YOUR GOAL
Hunt through the entries for the word "Entry의" and copy each line in which it appears.

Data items
※
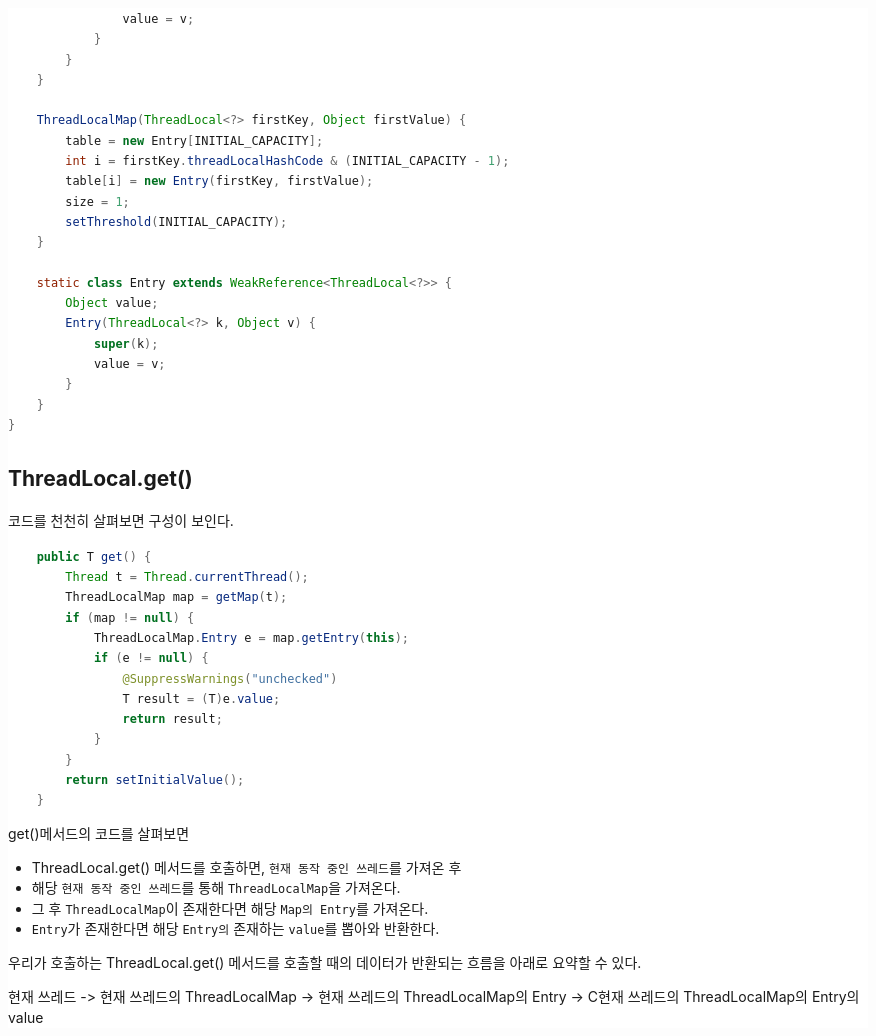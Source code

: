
 ```java
                value = v;
            }
        }
    }

    ThreadLocalMap(ThreadLocal<?> firstKey, Object firstValue) {
        table = new Entry[INITIAL_CAPACITY];
        int i = firstKey.threadLocalHashCode & (INITIAL_CAPACITY - 1);
        table[i] = new Entry(firstKey, firstValue);
        size = 1;
        setThreshold(INITIAL_CAPACITY);
    }

    static class Entry extends WeakReference<ThreadLocal<?>> {
        Object value;
        Entry(ThreadLocal<?> k, Object v) {
            super(k);
            value = v;
        }
    }
}
```

## ThreadLocal.get()

코드를 천천히 살펴보면 구성이 보인다.

```java
    public T get() {
        Thread t = Thread.currentThread();
        ThreadLocalMap map = getMap(t);
        if (map != null) {
            ThreadLocalMap.Entry e = map.getEntry(this);
            if (e != null) {
                @SuppressWarnings("unchecked")
                T result = (T)e.value;
                return result;
            }
        }
        return setInitialValue();
    }
```

get()메서드의 코드를 살펴보면

- ThreadLocal.get() 메서드를 호출하면, `현재 동작 중인 쓰레드`를 가져온 후
- 해당 `현재 동작 중인 쓰레드`를 통해 `ThreadLocalMap`을 가져온다.
- 그 후 `ThreadLocalMap`이 존재한다면 해당 `Map의 Entry`를 가져온다.
- `Entry`가 존재한다면 해당 `Entry의` 존재하는 `value`를 뽑아와 반환한다.

우리가 호출하는 ThreadLocal.get() 메서드를 호출할 때의 데이터가 반환되는 흐름을 아래로 요약할 수 있다.

현재 쓰레드 -> 현재 쓰레드의 ThreadLocalMap -> 현재 쓰레드의 ThreadLocalMap의 Entry -> C현재 쓰레드의 ThreadLocalMap의 Entry의 value
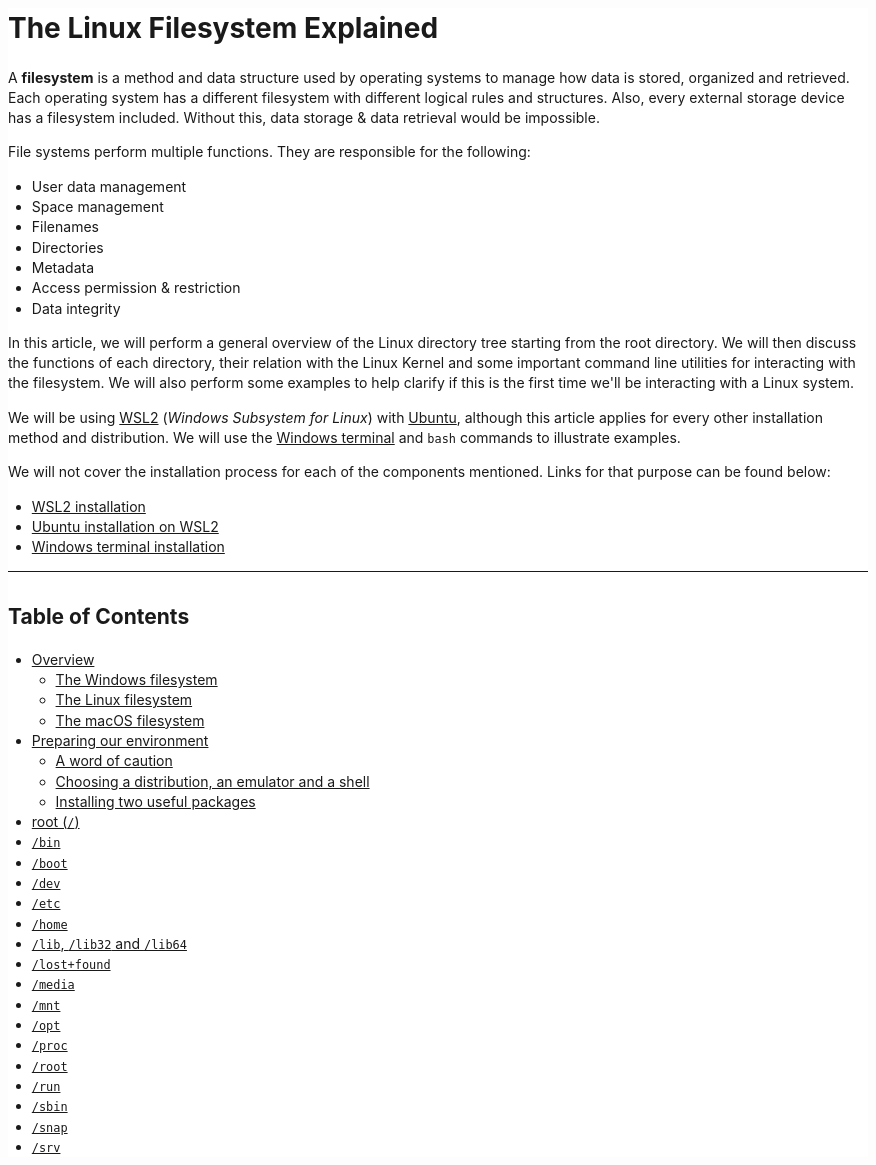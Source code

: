 # The Linux Filesystem Explained
A **filesystem** is a method and data structure used by operating systems to manage how data is stored, organized and retrieved. Each operating system has a different filesystem with different logical rules and structures. Also, every external storage device has a filesystem included. Without this, data storage & data retrieval would be impossible.

File systems perform multiple functions. They are responsible for the following:
- User data management
- Space management
- Filenames
- Directories
- Metadata
- Access permission & restriction
- Data integrity

In this article, we will perform a general overview of the Linux directory tree starting from the root directory. We will then discuss the functions of each directory, their relation with the Linux Kernel and some important command line utilities for interacting with the filesystem. We will also perform some examples to help clarify if this is the first time we'll be interacting with a Linux system.

We will be using [WSL2](https://pabloagn.com/technologies/wsl2/) (*Windows Subsystem for Linux*) with [Ubuntu](https://ubuntu.com/tutorials/install-ubuntu-on-wsl2-on-windows-11-with-gui-support#1-overview), although this article applies for every other installation method and distribution. We will use the [Windows terminal](https://apps.microsoft.com/store/detail/windows-terminal/9N0DX20HK701?hl=es-mx&gl=mx&rtc=1) and `bash` commands to illustrate examples.

We will not cover the installation process for each of the components mentioned. Links for that purpose can be found below:
- [WSL2 installation](https://learn.microsoft.com/en-us/windows/wsl/install)
- [Ubuntu installation on WSL2](https://ubuntu.com/tutorials/install-ubuntu-on-wsl2-on-windows-10#1-overview)
- [Windows terminal installation](https://learn.microsoft.com/en-us/windows/terminal/install)

---

## Table of Contents
- [Overview](#overview)
	- [The Windows filesystem](#1-the-windows-filesystem)
	- [The Linux filesystem](#2-the-linux-filesystem)
	- [The macOS filesystem](#3-the-macos-filesystem)
- [Preparing our environment](#preparing-our-environment)
	- [A word of caution](#1-a-word-of-caution)
	- [Choosing a distribution, an emulator and a shell](#2-choosing-a-distribution-an-emulator-and-a-shell)
	- [Installing two useful packages](#3-installing-two-useful-packages)
- [root (`/`)](#root-)
- [`/bin`](#bin)
- [`/boot`](#boot)
- [`/dev`](#dev)
- [`/etc`](#etc)
- [`/home`](#home)
- [`/lib`, `/lib32` and `/lib64`](#lib-lib32-lib64)
- [`/lost+found`](#lostfound)
- [`/media`](#media)
- [`/mnt`](#mnt)
- [`/opt`](#opt)
- [`/proc`](#proc)
- [`/root`](#root)
- [`/run`](#run)
- [`/sbin`](#sbin)
- [`/snap`](#snap)
- [`/srv`](#srv)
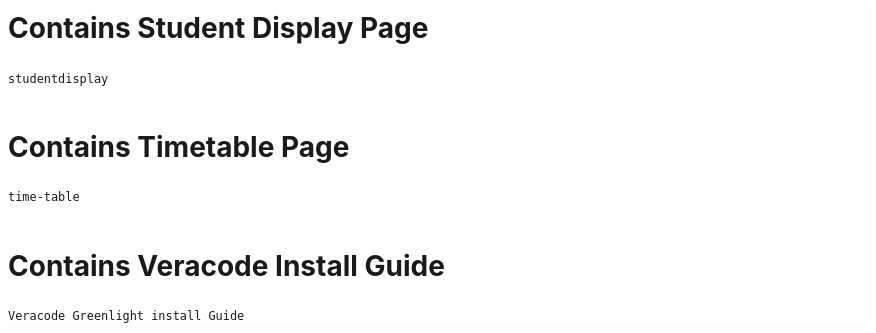 # Contains Student Display Page
	studentdisplay

# Contains Timetable Page
	time-table

# Contains Veracode Install Guide
	Veracode Greenlight install Guide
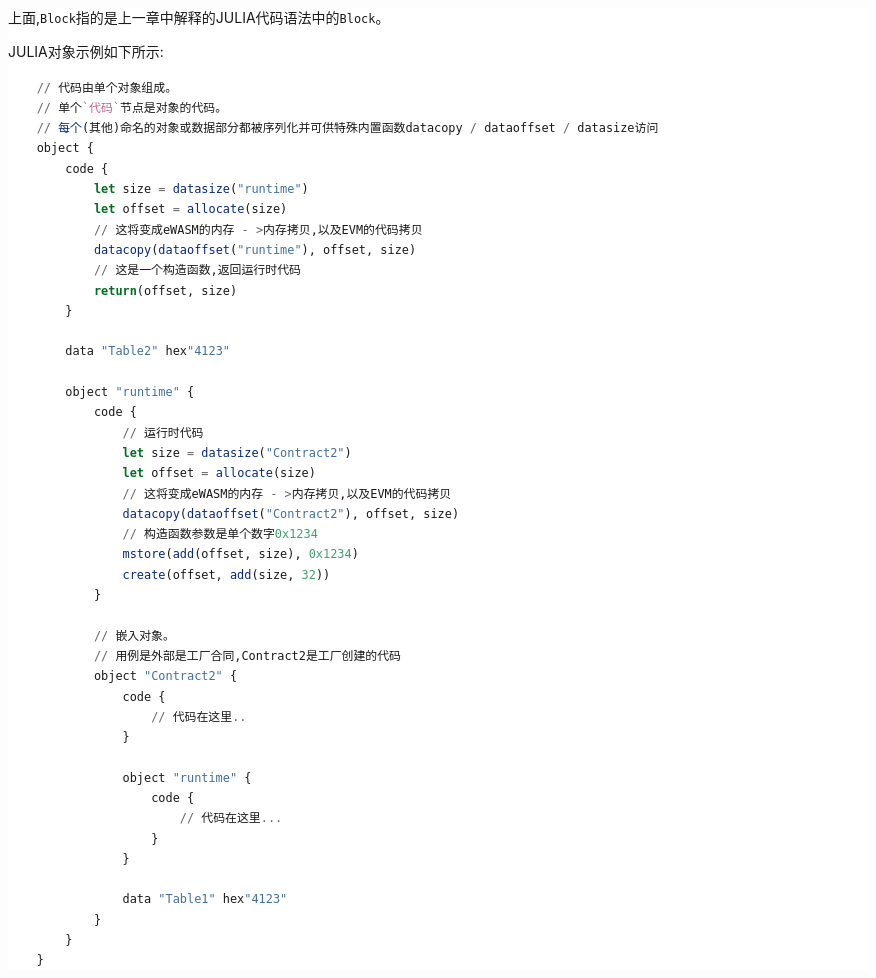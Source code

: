 上面,`Block`指的是上一章中解释的JULIA代码语法中的`Block`。

JULIA对象示例如下所示:

```julia
    // 代码由单个对象组成。
    // 单个`代码`节点是对象的代码。
    // 每个(其他)命名的对象或数据部分都被序列化并可供特殊内置函数datacopy / dataoffset / datasize访问
    object {
        code {
            let size = datasize("runtime")
            let offset = allocate(size)
            // 这将变成eWASM的内存 - >内存拷贝,以及EVM的代码拷贝
            datacopy(dataoffset("runtime"), offset, size)
            // 这是一个构造函数,返回运行时代码
            return(offset, size)
        }

        data "Table2" hex"4123"

        object "runtime" {
            code {
                // 运行时代码
                let size = datasize("Contract2")
                let offset = allocate(size)
                // 这将变成eWASM的内存 - >内存拷贝,以及EVM的代码拷贝
                datacopy(dataoffset("Contract2"), offset, size)
                // 构造函数参数是单个数字0x1234
                mstore(add(offset, size), 0x1234)
                create(offset, add(size, 32))
            }

            // 嵌入对象。
            // 用例是外部是工厂合同,Contract2是工厂创建的代码
            object "Contract2" {
                code {
                    // 代码在这里..
                }

                object "runtime" {
                    code {
                        // 代码在这里...
                    }
                }

                data "Table1" hex"4123"
            }
        }
    }
```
※
RESULT FOR THIS TASK
- `Entry`가 존재한다면 해당 `Entry의` 존재하는 `value`를 뽑아와 반환한다.
현재 쓰레드 -> 현재 쓰레드의 ThreadLocalMap -> 현재 쓰레드의 ThreadLocalMap의 Entry -> C현재 쓰레드의 ThreadLocalMap의 Entry의 value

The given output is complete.